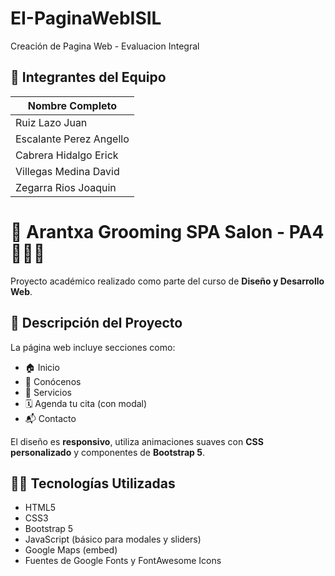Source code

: # EI-PaginaWebISIL
Creación de Pagina Web - Evaluacion Integral
## 👥 Integrantes del Equipo

| Nombre Completo          |
|--------------------------|
| Ruiz Lazo Juan           | 
| Escalante Perez Angello  | 
| Cabrera Hidalgo Erick    |
| Villegas Medina David    |
| Zegarra Rios Joaquin     |

# 🐶 Arantxa Grooming SPA Salon - PA4 💇‍♀️🛁

Proyecto académico realizado como parte del curso de **Diseño y Desarrollo Web**.
## 📌 Descripción del Proyecto

La página web incluye secciones como:

- 🏠 Inicio
- 📖 Conócenos
- 🐾 Servicios
- 🗓️ Agenda tu cita (con modal)
- 📬 Contacto

El diseño es **responsivo**, utiliza animaciones suaves con **CSS personalizado** y componentes de **Bootstrap 5**.

## 👨‍💻 Tecnologías Utilizadas

- HTML5
- CSS3
- Bootstrap 5
- JavaScript (básico para modales y sliders)
- Google Maps (embed)
- Fuentes de Google Fonts y FontAwesome Icons
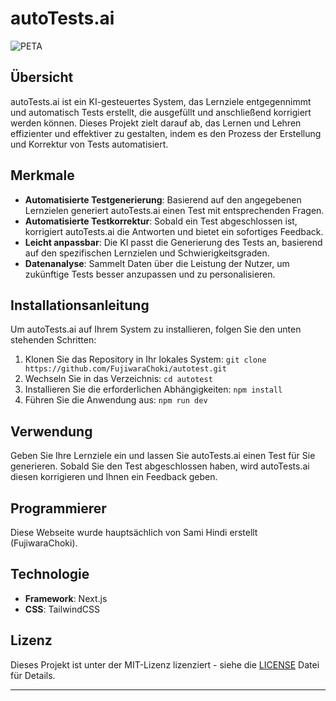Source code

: # autoTests.ai

![PETA](https://play-lh.googleusercontent.com/aTTVA77bs4tVS1UvnsmD_T0w-rdZef7UmjpIsg-8RVDOVl_EVEHjmkn6qN7C0teRS3o)
## Übersicht

autoTests.ai ist ein KI-gesteuertes System, das Lernziele entgegennimmt und automatisch Tests erstellt, die ausgefüllt und anschließend korrigiert werden können. Dieses Projekt zielt darauf ab, das Lernen und Lehren effizienter und effektiver zu gestalten, indem es den Prozess der Erstellung und Korrektur von Tests automatisiert.

## Merkmale

- **Automatisierte Testgenerierung**: Basierend auf den angegebenen Lernzielen generiert autoTests.ai einen Test mit entsprechenden Fragen.
- **Automatisierte Testkorrektur**: Sobald ein Test abgeschlossen ist, korrigiert autoTests.ai die Antworten und bietet ein sofortiges Feedback.
- **Leicht anpassbar**: Die KI passt die Generierung des Tests an, basierend auf den spezifischen Lernzielen und Schwierigkeitsgraden.
- **Datenanalyse**: Sammelt Daten über die Leistung der Nutzer, um zukünftige Tests besser anzupassen und zu personalisieren.

## Installationsanleitung

Um autoTests.ai auf Ihrem System zu installieren, folgen Sie den unten stehenden Schritten:

1. Klonen Sie das Repository in Ihr lokales System: `git clone https://github.com/FujiwaraChoki/autotest.git`
2. Wechseln Sie in das Verzeichnis: `cd autotest`
3. Installieren Sie die erforderlichen Abhängigkeiten: `npm install`
4. Führen Sie die Anwendung aus: `npm run dev`

## Verwendung

Geben Sie Ihre Lernziele ein und lassen Sie autoTests.ai einen Test für Sie generieren. Sobald Sie den Test abgeschlossen haben, wird autoTests.ai diesen korrigieren und Ihnen ein Feedback geben.

## Programmierer

Diese Webseite wurde hauptsächlich von Sami Hindi erstellt (FujiwaraChoki).

## Technologie

- **Framework**: Next.js
- **CSS**: TailwindCSS

## Lizenz

Dieses Projekt ist unter der MIT-Lizenz lizenziert - siehe die [LICENSE](LICENSE.md) Datei für Details.

---
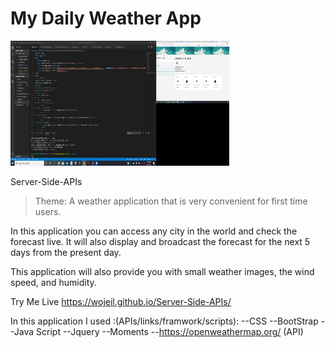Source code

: # My Daily Weather App
<img src="Assets\2020-03-22 (2).png" alt= "code and site" width="350" height="200">


Server-Side-APIs

> Theme: A weather application that is very convenient for first time users.

In this application you can access any city in the world 
and check the forecast live. It will also display and broadcast the forecast for the next 5 days from the present day.

This application will also provide you with small weather images, the wind speed, and humidity.


Try Me Live
<a href="https://wojeil.github.io/Server-Side-APIs/">https://wojeil.github.io/Server-Side-APIs/</a>


In this application I used :(APIs/links/framwork/scripts):
--CSS
--BootStrap
--Java Script
--Jquery
--Moments 
--https://openweathermap.org/ (API)

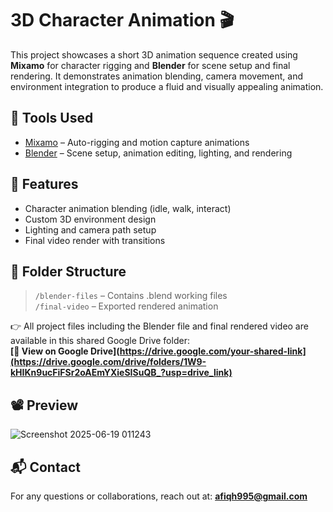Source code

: # 3D Character Animation 🎬

This project showcases a short 3D animation sequence created using **Mixamo** for character rigging and **Blender** for scene setup and final rendering. It demonstrates animation blending, camera movement, and environment integration to produce a fluid and visually appealing animation.

## 🔧 Tools Used
- [Mixamo](https://www.mixamo.com/) – Auto-rigging and motion capture animations
- [Blender](https://www.blender.org/) – Scene setup, animation editing, lighting, and rendering

## 🎯 Features
- Character animation blending (idle, walk, interact)
- Custom 3D environment design
- Lighting and camera path setup
- Final video render with transitions

## 📂 Folder Structure
> `/blender-files` – Contains .blend working files  
> `/final-video` – Exported rendered animation

👉 All project files including the Blender file and final rendered video are available in this shared Google Drive folder:  
**[📁 View on Google Drive](https://drive.google.com/your-shared-link](https://drive.google.com/drive/folders/1W9-kHIKn9ucFiFSr2oAEmYXieSISuQB_?usp=drive_link)**

## 📽️ Preview  
![Screenshot 2025-06-19 011243](https://github.com/user-attachments/assets/9634dbd2-4363-4d2d-afcf-8bce52897ded)

## 📬 Contact  
For any questions or collaborations, reach out at: **afiqh995@gmail.com**
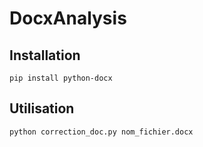 # DocxAnalysis

## Installation
`pip install python-docx`

## Utilisation
`python correction_doc.py nom_fichier.docx`
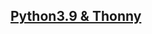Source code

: ## [Python3.9 & Thonny](https://drive.google.com/file/d/13nwee-ovpyL_BhdBJQAxjmP_qTek3Huf/view?usp=drive_link)

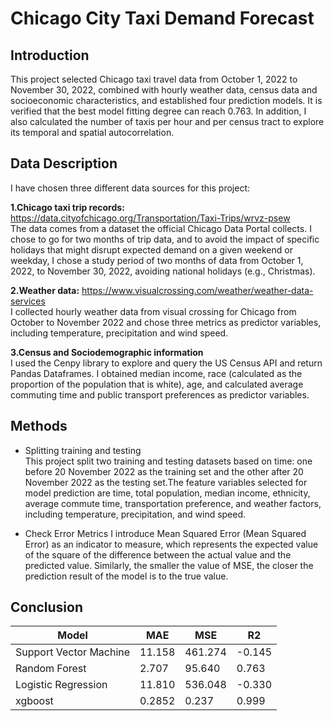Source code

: # Chicago City Taxi Demand Forecast

## Introduction
This project selected Chicago taxi travel data from October 1, 2022 to November 30, 2022, combined with hourly weather data, census data and socioeconomic characteristics, and established four prediction models. It is verified that the best model fitting degree can reach 0.763. In addition, I also calculated the number of taxis per hour and per census tract to explore its temporal and spatial autocorrelation.  
## Data Description
I have chosen three different data sources for this project:  

**1.Chicago taxi trip records:** https://data.cityofchicago.org/Transportation/Taxi-Trips/wrvz-psew  
The data comes from a dataset the official Chicago Data Portal collects. I chose to go for two months of trip data, and to avoid the impact of specific holidays that might disrupt expected demand on a given weekend or weekday, I chose a study period of two months of data from October 1, 2022, to November 30, 2022, avoiding national holidays (e.g., Christmas).  

**2.Weather data:** https://www.visualcrossing.com/weather/weather-data-services  
I collected hourly weather data from visual crossing for Chicago from October to November 2022 and chose three metrics as predictor variables, including temperature, precipitation and wind speed.  

**3.Census and Sociodemographic information**  
I used the Cenpy library to explore and query the US Census API and return Pandas Dataframes. I obtained median income, race (calculated as the proportion of the population that is white), age, and calculated average commuting time and public transport preferences as predictor variables.  

## Methods
- Splitting training and testing  
This project split two training and testing datasets based on time: one before 20 November 2022 as the training set and the other after 20 November 2022 as the testing set.The feature variables selected for model prediction are time, total population, median income, ethnicity, average commute time, transportation preference, and weather factors, including temperature, precipitation, and wind speed.  

- Check Error Metrics
I introduce Mean Squared Error (Mean Squared Error) as an indicator to measure, which represents the expected value of the square of the difference between the actual value and the predicted value. Similarly, the smaller the value of MSE, the closer the prediction result of the model is to the true value.  
## Conclusion
| Model                | MAE     | MSE     | R2    |
|----------------------|---------|---------|-------|
| Support Vector Machine | 11.158 | 461.274 | -0.145|
| Random Forest        | 2.707   | 95.640  | 0.763 |
| Logistic Regression  | 11.810  | 536.048 | -0.330|
| xgboost              | 0.2852  | 0.237   | 0.999 |



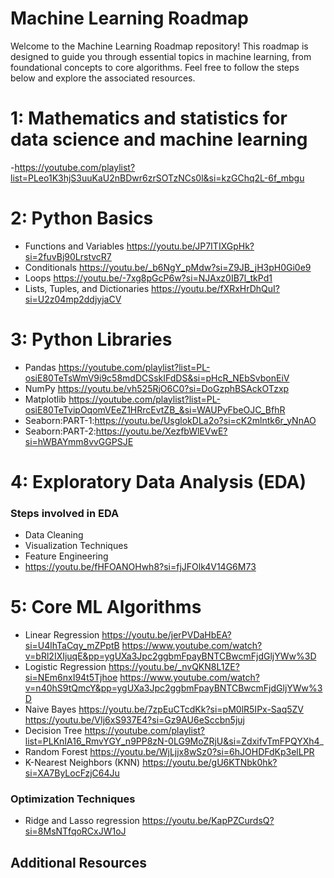 # Machine Learning Roadmap

Welcome to the Machine Learning Roadmap repository! This roadmap is designed to guide you through essential topics in machine learning, from foundational concepts to core algorithms. Feel free to follow the steps below and explore the associated resources.

# 1: Mathematics and statistics for data science and machine learning

-https://youtube.com/playlist?list=PLeo1K3hjS3uuKaU2nBDwr6zrSOTzNCs0l&si=kzGChq2L-6f_mbgu

# 2: Python Basics

- Functions and Variables https://youtu.be/JP7ITIXGpHk?si=2fuvBj90LrstvcR7
- Conditionals https://youtu.be/_b6NgY_pMdw?si=Z9JB_jH3pH0Gi0e9
- Loops https://youtu.be/-7xg8pGcP6w?si=NJAxz0IB7l_tkPd1
- Lists, Tuples, and Dictionaries https://youtu.be/fXRxHrDhQuI?si=U2z04mp2ddjyjaCV

# 3: Python Libraries

- Pandas https://youtube.com/playlist?list=PL-osiE80TeTsWmV9i9c58mdDCSskIFdDS&si=pHcR_NEbSvbonEiV
- NumPy https://youtu.be/vh525RjO6C0?si=DoGzphBSAckOTzxp
- Matplotlib https://youtube.com/playlist?list=PL-osiE80TeTvipOqomVEeZ1HRrcEvtZB_&si=WAUPyFbeOJC_BfhR
- Seaborn:PART-1:https://youtu.be/UsglokDLa2o?si=cK2mlntk6r_yNnAO
- Seaborn:PART-2:https://youtu.be/XezfbWlEVwE?si=hWBAYmm8vvGGPSJE

# 4: Exploratory Data Analysis (EDA)

### Steps involved in EDA
- Data Cleaning
- Visualization Techniques
- Feature Engineering
- https://youtu.be/fHFOANOHwh8?si=fjJFOlk4V14G6M73

# 5: Core ML Algorithms

- Linear Regression
  https://youtu.be/jerPVDaHbEA?si=U4lhTaCqy_mZPptB
  https://www.youtube.com/watch?v=bRl2IXIjuqE&pp=ygUXa3Jpc2ggbmFpayBNTCBwcmFjdGljYWw%3D
- Logistic Regression
  https://youtu.be/_nvQKN8L1ZE?si=NEm6nxI94t5Tjhoe
  https://www.youtube.com/watch?v=n40hS9tQmcY&pp=ygUXa3Jpc2ggbmFpayBNTCBwcmFjdGljYWw%3D
- Naive Bayes
  https://youtu.be/7zpEuCTcdKk?si=pM0lR5IPx-Saq5ZV
  https://youtu.be/VIj6xS937E4?si=Gz9AU6eSccbn5juj
- Decision Tree
  https://youtube.com/playlist?list=PLKnIA16_RmvYGY_n9PP8zN-0LG9MoZRjU&si=ZdxifvTmFPQYXh4_
- Random Forest
  https://youtu.be/WjLjjx8wSz0?si=6hJOHDFdKp3elLPR
- K-Nearest Neighbors (KNN)
  https://youtu.be/gU6KTNbk0hk?si=XA7ByLocFzjC64Ju


### Optimization Techniques
- Ridge and Lasso regression https://youtu.be/KapPZCurdsQ?si=8MsNTfqoRCxJW1oJ

## Additional Resources

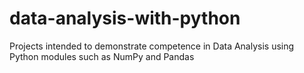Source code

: # data-analysis-with-python
Projects intended to demonstrate competence in Data Analysis using Python modules such as NumPy and Pandas

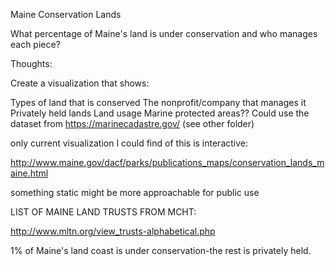 Maine Conservation Lands

What percentage of Maine's land is under conservation and who manages each piece?

Thoughts:

Create a visualization that shows:

Types of land that is conserved
The nonprofit/company that manages it
Privately held lands
Land usage
Marine protected areas?? Could use the dataset from https://marinecadastre.gov/ (see other folder)

only current visualization I could find of this is interactive:

http://www.maine.gov/dacf/parks/publications_maps/conservation_lands_maine.html

something static might be more approachable for public use

LIST OF MAINE LAND TRUSTS FROM MCHT:

http://www.mltn.org/view_trusts-alphabetical.php

1% of Maine's land coast is under conservation-the rest is privately held. 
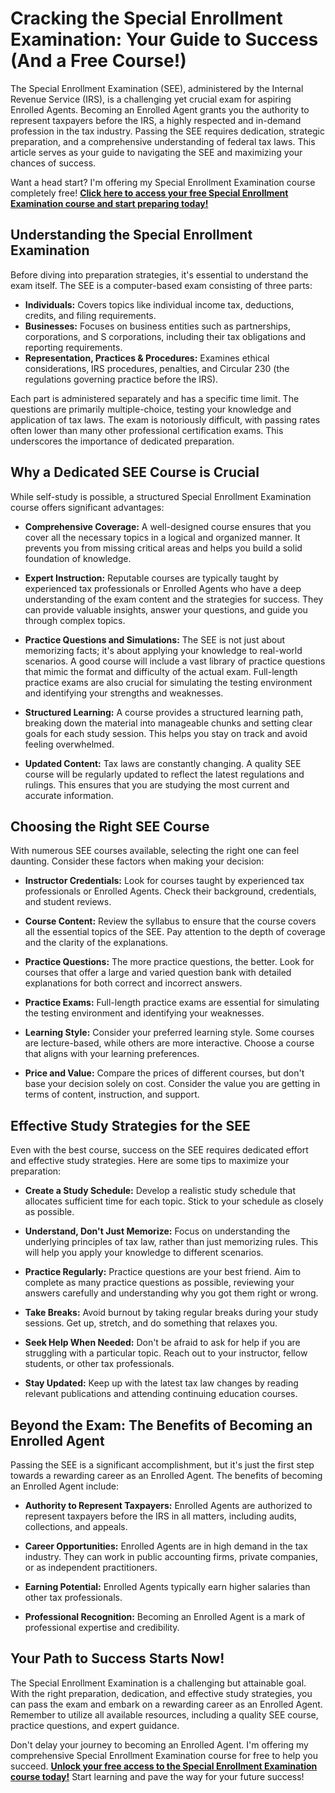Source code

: # Cracking the Special Enrollment Examination: Your Guide to Success (And a Free Course!)

The Special Enrollment Examination (SEE), administered by the Internal Revenue Service (IRS), is a challenging yet crucial exam for aspiring Enrolled Agents. Becoming an Enrolled Agent grants you the authority to represent taxpayers before the IRS, a highly respected and in-demand profession in the tax industry. Passing the SEE requires dedication, strategic preparation, and a comprehensive understanding of federal tax laws. This article serves as your guide to navigating the SEE and maximizing your chances of success.

Want a head start? I'm offering my Special Enrollment Examination course completely free! **[Click here to access your free Special Enrollment Examination course and start preparing today!](https://udemywork.com/special-enrollment-examination-course)**

## Understanding the Special Enrollment Examination

Before diving into preparation strategies, it's essential to understand the exam itself. The SEE is a computer-based exam consisting of three parts:

*   **Individuals:** Covers topics like individual income tax, deductions, credits, and filing requirements.
*   **Businesses:** Focuses on business entities such as partnerships, corporations, and S corporations, including their tax obligations and reporting requirements.
*   **Representation, Practices & Procedures:** Examines ethical considerations, IRS procedures, penalties, and Circular 230 (the regulations governing practice before the IRS).

Each part is administered separately and has a specific time limit. The questions are primarily multiple-choice, testing your knowledge and application of tax laws. The exam is notoriously difficult, with passing rates often lower than many other professional certification exams. This underscores the importance of dedicated preparation.

## Why a Dedicated SEE Course is Crucial

While self-study is possible, a structured Special Enrollment Examination course offers significant advantages:

*   **Comprehensive Coverage:** A well-designed course ensures that you cover all the necessary topics in a logical and organized manner. It prevents you from missing critical areas and helps you build a solid foundation of knowledge.

*   **Expert Instruction:** Reputable courses are typically taught by experienced tax professionals or Enrolled Agents who have a deep understanding of the exam content and the strategies for success. They can provide valuable insights, answer your questions, and guide you through complex topics.

*   **Practice Questions and Simulations:** The SEE is not just about memorizing facts; it's about applying your knowledge to real-world scenarios. A good course will include a vast library of practice questions that mimic the format and difficulty of the actual exam. Full-length practice exams are also crucial for simulating the testing environment and identifying your strengths and weaknesses.

*   **Structured Learning:** A course provides a structured learning path, breaking down the material into manageable chunks and setting clear goals for each study session. This helps you stay on track and avoid feeling overwhelmed.

*   **Updated Content:** Tax laws are constantly changing. A quality SEE course will be regularly updated to reflect the latest regulations and rulings. This ensures that you are studying the most current and accurate information.

## Choosing the Right SEE Course

With numerous SEE courses available, selecting the right one can feel daunting. Consider these factors when making your decision:

*   **Instructor Credentials:** Look for courses taught by experienced tax professionals or Enrolled Agents. Check their background, credentials, and student reviews.

*   **Course Content:** Review the syllabus to ensure that the course covers all the essential topics of the SEE. Pay attention to the depth of coverage and the clarity of the explanations.

*   **Practice Questions:** The more practice questions, the better. Look for courses that offer a large and varied question bank with detailed explanations for both correct and incorrect answers.

*   **Practice Exams:** Full-length practice exams are essential for simulating the testing environment and identifying your weaknesses.

*   **Learning Style:** Consider your preferred learning style. Some courses are lecture-based, while others are more interactive. Choose a course that aligns with your learning preferences.

*   **Price and Value:** Compare the prices of different courses, but don't base your decision solely on cost. Consider the value you are getting in terms of content, instruction, and support.

## Effective Study Strategies for the SEE

Even with the best course, success on the SEE requires dedicated effort and effective study strategies. Here are some tips to maximize your preparation:

*   **Create a Study Schedule:** Develop a realistic study schedule that allocates sufficient time for each topic. Stick to your schedule as closely as possible.

*   **Understand, Don't Just Memorize:** Focus on understanding the underlying principles of tax law, rather than just memorizing rules. This will help you apply your knowledge to different scenarios.

*   **Practice Regularly:** Practice questions are your best friend. Aim to complete as many practice questions as possible, reviewing your answers carefully and understanding why you got them right or wrong.

*   **Take Breaks:** Avoid burnout by taking regular breaks during your study sessions. Get up, stretch, and do something that relaxes you.

*   **Seek Help When Needed:** Don't be afraid to ask for help if you are struggling with a particular topic. Reach out to your instructor, fellow students, or other tax professionals.

*   **Stay Updated:** Keep up with the latest tax law changes by reading relevant publications and attending continuing education courses.

## Beyond the Exam: The Benefits of Becoming an Enrolled Agent

Passing the SEE is a significant accomplishment, but it's just the first step towards a rewarding career as an Enrolled Agent. The benefits of becoming an Enrolled Agent include:

*   **Authority to Represent Taxpayers:** Enrolled Agents are authorized to represent taxpayers before the IRS in all matters, including audits, collections, and appeals.

*   **Career Opportunities:** Enrolled Agents are in high demand in the tax industry. They can work in public accounting firms, private companies, or as independent practitioners.

*   **Earning Potential:** Enrolled Agents typically earn higher salaries than other tax professionals.

*   **Professional Recognition:** Becoming an Enrolled Agent is a mark of professional expertise and credibility.

## Your Path to Success Starts Now!

The Special Enrollment Examination is a challenging but attainable goal. With the right preparation, dedication, and effective study strategies, you can pass the exam and embark on a rewarding career as an Enrolled Agent. Remember to utilize all available resources, including a quality SEE course, practice questions, and expert guidance.

Don't delay your journey to becoming an Enrolled Agent. I'm offering my comprehensive Special Enrollment Examination course for free to help you succeed. **[Unlock your free access to the Special Enrollment Examination course today!](https://udemywork.com/special-enrollment-examination-course)** Start learning and pave the way for your future success!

=-=-=

● **Task statement**
The string "trip" may occur in the listing; show every line where it does.

● **Result of the exercise**
**1.Chicago taxi trip records:** https://data.cityofchicago.org/Transportation/Taxi-Trips/wrvz-psew  
The data comes from a dataset the official Chicago Data Portal collects. I chose to go for two months of trip data, and to avoid the impact of specific holidays that might disrupt expected demand on a given weekend or weekday, I chose a study period of two months of data from October 1, 2022, to November 30, 2022, avoiding national holidays (e.g., Christmas).  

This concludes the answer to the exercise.